Applications and use cases

  • AI agents for customer serviceCustomer support agents can retrieve interaction history, check policies, verify order status, and update tickets directly in your support tools. It can resolve simple issues on its own and send complex cases to a human with a clean summary, recommended next steps, and all required context.
  • AI agents for digital shopping journeysAgentic commerce deploys AI agents throughout the buying journey, from catalog browsing and availability checks to promotion application, interface adaptability, cart management, payment processing, and post-purchase support. Model-based agents maintain context across sessions, enabling personalized recommendations and simple purchase paths. By understanding shopper preferences and executing tasks autonomously, these agents reduce cart abandonment while enabling self-service completion.
  • AI agents for in-store sales optimization – Sales teams or store associates can query agents for product comparisons and specifications in seconds from massive catalogs, run eligibility checks, or check available offers in natural language. Agents can also initiate interactive roleplay to help associates practice sales pitches, handle objections, and prepare closing statements.
  • AI agents for coding and rapid prototyping – Vibe coding helps engineers build AI prototypes. Engineers define business problems, specify data sources, and set objectives; multiple agents then collaborate to generate workflows, test solutions, and deliver results in hours instead of months. This way, teams can validate ideas fast without heavy upfront investment.
  • Agentic AI SDLCAI-native engineering helps speed up the traditional SDLC process by prompting AI agents to execute a multi-layer, multi-step process from ideation to production. They can read requirements, suggest designs, update services across frontend, backend, and infrastructure, generate and run tests, and prepare changes for review and deployment.

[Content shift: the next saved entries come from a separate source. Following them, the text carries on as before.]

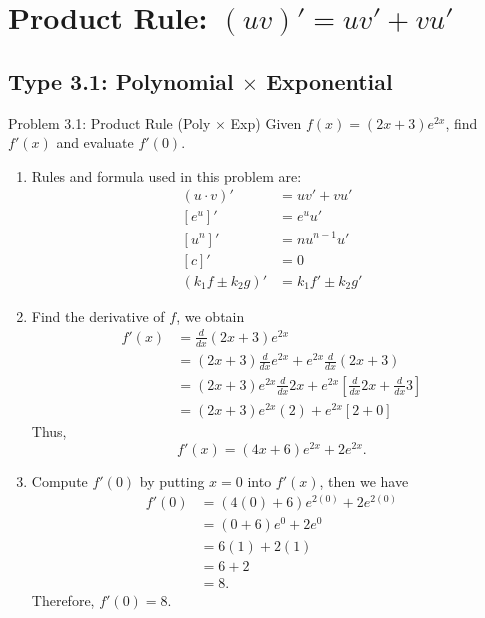 \documentclass[11pt,a4paper]{article}
\begin{document}
\section{Product Rule: $(uv)' = uv' + vu'$}

\subsection{Type 3.1: Polynomial $\times$ Exponential}
\begin{problembox}{Problem 3.1: Product Rule (Poly $\times$ Exp)}
Given $f(x) = (2x + 3)e^{2x}$, find $f'(x)$ and evaluate $f'(0)$.
\end{problembox}
\begin{solutionbox}
\begin{enumerate}
	\item [Step 1.] Rules and formula used in this problem are:
	\begin{align*}
		(u \cdot v)' &= u v' + v u' \\
		[e^u]' &= e^u u' \\
		[u^n]' &= n u^{n-1} u' \\
		[c]' &= 0 \\
		(k_1f \pm k_2 g)' &= k_1f' \pm k_2g'
	\end{align*}
	
	\item [Step 2.] Find the derivative of $f$, we obtain
	\begin{align*}
		f'(x) &= \frac{d}{dx} (2x + 3)e^{2x} \\
		&= (2x+3) \frac{d}{dx} e^{2x} + e^{2x} \frac{d}{dx} (2x + 3) \\
		&= (2x+3) e^{2x} \frac{d}{dx} 2x + e^{2x} \left[ \frac{d}{dx} 2x + \frac{d}{dx} 3 \right] \\
		&= (2x+3) e^{2x} (2) + e^{2x} \left[ 2 + 0 \right]
	\end{align*}
	Thus,
	\begin{equation*}
		f'(x) = (4x + 6) e^{2x} + 2e^{2x}.
	\end{equation*}
	
	\item [Step 3.] Compute $f'(0)$ by putting $x = 0$ into $f'(x)$, then we have
	\begin{align*}
		f'(0) &= (4(0) + 6) e^{2(0)} + 2e^{2(0)} \\
		&= (0+6) e^{0} + 2e^{0} \\
		&= 6(1) + 2(1) \\
		&= 6+2 \\
		&= 8.
	\end{align*}
	Therefore, $f'(0) = 8$.
\end{enumerate}
\end{solutionbox}
\end{document}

This helps developers spend less time on manual handoffs and boilerplate and more time on value-adding feature requests.
  • AI agents for research and analytic – Research agents retrieve information from documents, dashboards, and external sources, run text-to-SQL queries using reference blueprints, and deliver structured summaries. This helps analysts (like Financial Advisors dealing with regulatory compliance) move straight to decision-making instead of spending time collecting and formatting the data. Learning agents refine query patterns over time based on analyst feedback and usage patterns.